Another anti-Trump conservative, Gerson is attached to an amicus curiae brief before the Supreme Court in favor of allowing Pennsylvania to count ballots postmarked on Election Day. In an interview with The Daily Beast, he argued that the campaign’s efforts to get its inspectors nearer the counters of on-time votes were merely a ploy to bind up the process and force it past the legal deadline on Friday, thus preventing large numbers of ballots from going toward the totals.
"The request is absurd,” said Gerson. "They're trying to prevent the counting of legitimately cast ballots, that the voters cast under the terms of the law as it was enunciated to them.”
Gerson further noted that the reason the count has extended so far past Election Day is the fault of the Keystone State’s legislature, which members of his party dominate, and which refused to pass legislation allowing mail-in ballots to be opened prior to Tuesday morning.
Charles Fried, former President Ronald Reagan’s solicitor general, was slightly more generous to the campaign’s calls to get its observers closer to the counting process. He granted that such reasoning was “plausible,” since historically campaign operatives have been allowed to oversee vote tallies.
What was implausible, he argued, was that it would make any difference.
Trump is already irrecoverably behind in the results from Michigan—the other state where he has fought in court to get his overseers nearer vote-notching workers—and his small lead in Pennsylvania was almost certain to vanish as deep-blue Philadelphia and other “collar” counties in the suburbs tallied votes that arrived by Election Night. (Those received since have been the subject of litigation that has already been passed on by the U.S. Supreme Court, though they could be subject to further litigation. In the meantime, they are not included in the official sum.)
"This is garbage,” Fried said. "None of that is going to change the outcome if they prevail.”
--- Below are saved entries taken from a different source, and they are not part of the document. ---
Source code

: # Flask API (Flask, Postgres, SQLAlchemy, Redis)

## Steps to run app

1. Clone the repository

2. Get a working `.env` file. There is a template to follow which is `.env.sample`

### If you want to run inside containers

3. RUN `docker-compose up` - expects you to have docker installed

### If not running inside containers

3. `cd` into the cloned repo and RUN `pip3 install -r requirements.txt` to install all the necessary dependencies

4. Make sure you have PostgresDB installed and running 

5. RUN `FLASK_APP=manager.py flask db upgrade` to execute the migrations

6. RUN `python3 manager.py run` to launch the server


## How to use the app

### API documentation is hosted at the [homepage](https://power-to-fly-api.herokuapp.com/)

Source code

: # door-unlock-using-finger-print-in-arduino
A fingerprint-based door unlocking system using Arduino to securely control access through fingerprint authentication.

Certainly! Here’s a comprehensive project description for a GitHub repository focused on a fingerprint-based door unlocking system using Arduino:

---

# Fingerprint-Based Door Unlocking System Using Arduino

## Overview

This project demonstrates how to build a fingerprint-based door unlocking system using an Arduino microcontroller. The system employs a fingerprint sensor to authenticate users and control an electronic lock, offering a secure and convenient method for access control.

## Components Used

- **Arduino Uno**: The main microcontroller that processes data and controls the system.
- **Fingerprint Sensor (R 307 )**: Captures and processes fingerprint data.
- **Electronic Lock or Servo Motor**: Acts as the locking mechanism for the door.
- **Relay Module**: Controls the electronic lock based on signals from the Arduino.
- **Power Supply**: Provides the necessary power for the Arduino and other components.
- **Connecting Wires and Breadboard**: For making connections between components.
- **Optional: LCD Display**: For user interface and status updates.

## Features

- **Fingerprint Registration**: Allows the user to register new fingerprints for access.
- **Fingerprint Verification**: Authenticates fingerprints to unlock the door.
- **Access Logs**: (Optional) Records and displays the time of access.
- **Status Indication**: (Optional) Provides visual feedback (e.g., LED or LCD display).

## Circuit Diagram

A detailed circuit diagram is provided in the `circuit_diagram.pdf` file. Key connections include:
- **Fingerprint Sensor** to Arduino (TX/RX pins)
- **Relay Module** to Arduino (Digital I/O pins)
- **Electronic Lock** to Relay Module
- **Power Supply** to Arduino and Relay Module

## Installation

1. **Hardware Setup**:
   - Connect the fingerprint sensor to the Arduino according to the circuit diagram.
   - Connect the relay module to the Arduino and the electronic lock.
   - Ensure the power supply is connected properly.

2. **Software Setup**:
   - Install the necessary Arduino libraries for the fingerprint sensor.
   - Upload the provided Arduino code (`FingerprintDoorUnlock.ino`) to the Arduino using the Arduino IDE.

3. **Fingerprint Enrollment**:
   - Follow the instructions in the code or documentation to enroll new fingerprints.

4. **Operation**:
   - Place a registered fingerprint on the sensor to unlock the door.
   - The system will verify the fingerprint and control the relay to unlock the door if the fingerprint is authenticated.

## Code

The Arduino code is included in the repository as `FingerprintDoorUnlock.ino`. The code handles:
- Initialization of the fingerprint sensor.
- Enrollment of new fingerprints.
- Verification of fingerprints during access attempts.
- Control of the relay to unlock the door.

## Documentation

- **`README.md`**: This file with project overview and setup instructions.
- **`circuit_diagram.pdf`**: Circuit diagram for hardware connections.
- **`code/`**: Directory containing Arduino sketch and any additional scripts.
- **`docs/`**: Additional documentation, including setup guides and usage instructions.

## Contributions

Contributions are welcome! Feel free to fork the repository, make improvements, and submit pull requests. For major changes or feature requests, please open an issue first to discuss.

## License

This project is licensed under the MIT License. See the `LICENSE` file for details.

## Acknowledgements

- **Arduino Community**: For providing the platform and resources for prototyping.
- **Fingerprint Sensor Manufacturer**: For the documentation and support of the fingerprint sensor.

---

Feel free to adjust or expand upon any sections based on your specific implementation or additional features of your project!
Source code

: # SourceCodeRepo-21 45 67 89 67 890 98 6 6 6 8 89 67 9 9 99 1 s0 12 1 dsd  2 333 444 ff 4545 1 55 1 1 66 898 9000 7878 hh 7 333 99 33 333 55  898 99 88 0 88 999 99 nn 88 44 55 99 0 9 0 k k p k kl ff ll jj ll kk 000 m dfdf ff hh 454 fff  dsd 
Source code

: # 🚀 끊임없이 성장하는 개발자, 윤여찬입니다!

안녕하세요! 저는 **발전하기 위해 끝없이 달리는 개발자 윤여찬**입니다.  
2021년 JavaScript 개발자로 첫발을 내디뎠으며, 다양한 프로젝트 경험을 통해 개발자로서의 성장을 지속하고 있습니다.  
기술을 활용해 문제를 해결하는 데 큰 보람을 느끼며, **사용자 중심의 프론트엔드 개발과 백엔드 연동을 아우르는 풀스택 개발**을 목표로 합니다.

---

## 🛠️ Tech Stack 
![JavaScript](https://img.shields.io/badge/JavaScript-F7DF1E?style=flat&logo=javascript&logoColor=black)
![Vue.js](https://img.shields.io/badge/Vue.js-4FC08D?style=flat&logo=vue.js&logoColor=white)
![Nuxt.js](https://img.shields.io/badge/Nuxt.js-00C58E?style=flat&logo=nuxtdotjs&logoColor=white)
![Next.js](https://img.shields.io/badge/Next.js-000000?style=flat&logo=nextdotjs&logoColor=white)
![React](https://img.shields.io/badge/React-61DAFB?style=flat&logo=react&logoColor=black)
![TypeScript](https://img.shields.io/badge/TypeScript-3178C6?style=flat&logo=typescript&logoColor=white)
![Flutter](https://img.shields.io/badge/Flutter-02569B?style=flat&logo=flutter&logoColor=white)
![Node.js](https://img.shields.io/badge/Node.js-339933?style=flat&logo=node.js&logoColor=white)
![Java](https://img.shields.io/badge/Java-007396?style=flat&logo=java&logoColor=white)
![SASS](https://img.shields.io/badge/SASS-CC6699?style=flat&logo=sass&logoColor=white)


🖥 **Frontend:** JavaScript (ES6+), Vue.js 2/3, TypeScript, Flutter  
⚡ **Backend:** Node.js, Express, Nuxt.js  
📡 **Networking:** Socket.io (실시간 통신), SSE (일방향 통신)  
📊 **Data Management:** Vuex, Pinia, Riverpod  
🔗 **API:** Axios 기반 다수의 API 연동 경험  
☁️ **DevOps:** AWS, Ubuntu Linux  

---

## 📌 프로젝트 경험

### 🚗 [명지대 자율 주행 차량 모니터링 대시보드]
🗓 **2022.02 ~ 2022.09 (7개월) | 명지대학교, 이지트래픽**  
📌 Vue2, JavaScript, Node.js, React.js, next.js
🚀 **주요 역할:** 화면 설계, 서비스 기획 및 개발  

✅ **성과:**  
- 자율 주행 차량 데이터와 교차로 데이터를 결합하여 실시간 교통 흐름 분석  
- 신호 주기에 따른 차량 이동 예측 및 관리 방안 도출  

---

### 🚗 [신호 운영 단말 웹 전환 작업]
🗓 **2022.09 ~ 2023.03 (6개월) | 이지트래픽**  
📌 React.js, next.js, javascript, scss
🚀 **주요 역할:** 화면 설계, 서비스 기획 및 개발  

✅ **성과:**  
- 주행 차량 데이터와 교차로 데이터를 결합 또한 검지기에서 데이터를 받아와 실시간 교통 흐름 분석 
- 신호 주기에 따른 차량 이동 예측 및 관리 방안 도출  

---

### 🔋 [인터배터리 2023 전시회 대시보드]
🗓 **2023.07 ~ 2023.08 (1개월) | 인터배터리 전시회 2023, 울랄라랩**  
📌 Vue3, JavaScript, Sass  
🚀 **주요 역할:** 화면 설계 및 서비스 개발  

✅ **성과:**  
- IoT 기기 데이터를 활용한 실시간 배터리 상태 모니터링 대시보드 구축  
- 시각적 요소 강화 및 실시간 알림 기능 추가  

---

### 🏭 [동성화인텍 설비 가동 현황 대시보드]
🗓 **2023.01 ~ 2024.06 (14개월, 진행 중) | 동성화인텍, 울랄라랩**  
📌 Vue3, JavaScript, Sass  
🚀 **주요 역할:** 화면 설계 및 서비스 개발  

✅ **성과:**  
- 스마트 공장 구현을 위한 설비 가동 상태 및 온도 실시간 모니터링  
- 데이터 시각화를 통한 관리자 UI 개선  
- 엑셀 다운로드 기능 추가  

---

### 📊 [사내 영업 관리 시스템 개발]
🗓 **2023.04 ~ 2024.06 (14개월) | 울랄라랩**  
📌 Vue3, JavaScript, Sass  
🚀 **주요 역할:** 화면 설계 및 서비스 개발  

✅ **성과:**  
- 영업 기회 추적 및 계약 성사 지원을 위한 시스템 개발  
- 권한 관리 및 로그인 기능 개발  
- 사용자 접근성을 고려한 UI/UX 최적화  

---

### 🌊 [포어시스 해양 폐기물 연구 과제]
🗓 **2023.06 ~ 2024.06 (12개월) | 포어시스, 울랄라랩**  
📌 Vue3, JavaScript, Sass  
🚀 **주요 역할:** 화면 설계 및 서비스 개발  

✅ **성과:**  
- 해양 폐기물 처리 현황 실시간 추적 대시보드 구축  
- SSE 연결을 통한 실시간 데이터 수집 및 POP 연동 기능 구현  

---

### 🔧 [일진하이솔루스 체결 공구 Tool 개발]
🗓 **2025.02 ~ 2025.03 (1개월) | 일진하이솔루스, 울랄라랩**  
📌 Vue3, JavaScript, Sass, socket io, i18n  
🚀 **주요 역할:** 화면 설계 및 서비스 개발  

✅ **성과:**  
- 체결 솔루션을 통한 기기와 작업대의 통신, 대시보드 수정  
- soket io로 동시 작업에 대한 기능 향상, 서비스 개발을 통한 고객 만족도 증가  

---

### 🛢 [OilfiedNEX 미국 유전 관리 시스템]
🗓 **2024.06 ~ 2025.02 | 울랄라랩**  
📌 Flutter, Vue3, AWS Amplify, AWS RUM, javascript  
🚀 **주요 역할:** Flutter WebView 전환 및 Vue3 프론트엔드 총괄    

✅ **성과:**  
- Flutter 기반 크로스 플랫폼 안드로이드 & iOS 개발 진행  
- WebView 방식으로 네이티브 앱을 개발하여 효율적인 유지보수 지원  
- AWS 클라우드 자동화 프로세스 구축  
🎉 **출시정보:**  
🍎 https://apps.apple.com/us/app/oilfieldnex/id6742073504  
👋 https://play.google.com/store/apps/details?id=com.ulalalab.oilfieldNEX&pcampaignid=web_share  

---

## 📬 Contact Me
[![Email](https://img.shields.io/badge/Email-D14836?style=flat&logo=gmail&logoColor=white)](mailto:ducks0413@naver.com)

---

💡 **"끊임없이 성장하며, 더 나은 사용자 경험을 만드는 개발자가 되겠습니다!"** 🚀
The lawsuits are merely an exercise in public relations, Fried maintained: an effort by Trump to deny and delegitimize his failure to secure a second term. According to the Harvard law school professor, the current situation is simply a continuation of a lifelong pattern of lying and frivolous litigation from Trump, who as a private citizen brought or threatened lawsuits against figures ranging from Merv Griffin to Rosie O’Donnell to hip-hop artist Mac Miller to his own ex-wife.
“The strategy is to kick up as much dust, to raise as much smoke, in order to be able to claim the election was stolen,” said Fried. “He's the kind of guy who kicks his golf ball out of the rough and pretends that's where it landed. That's what he's doing here.” Sure enough, Trump insiders previously told The Daily Beast the president’s approach to election litigation was basically to make life miserable for Democrats.
In his speech Thursday night, Trump showed no signs of giving up his legal fantasy.
“Ultimately,” he said, “I have a feeling judges are going to have to rule.”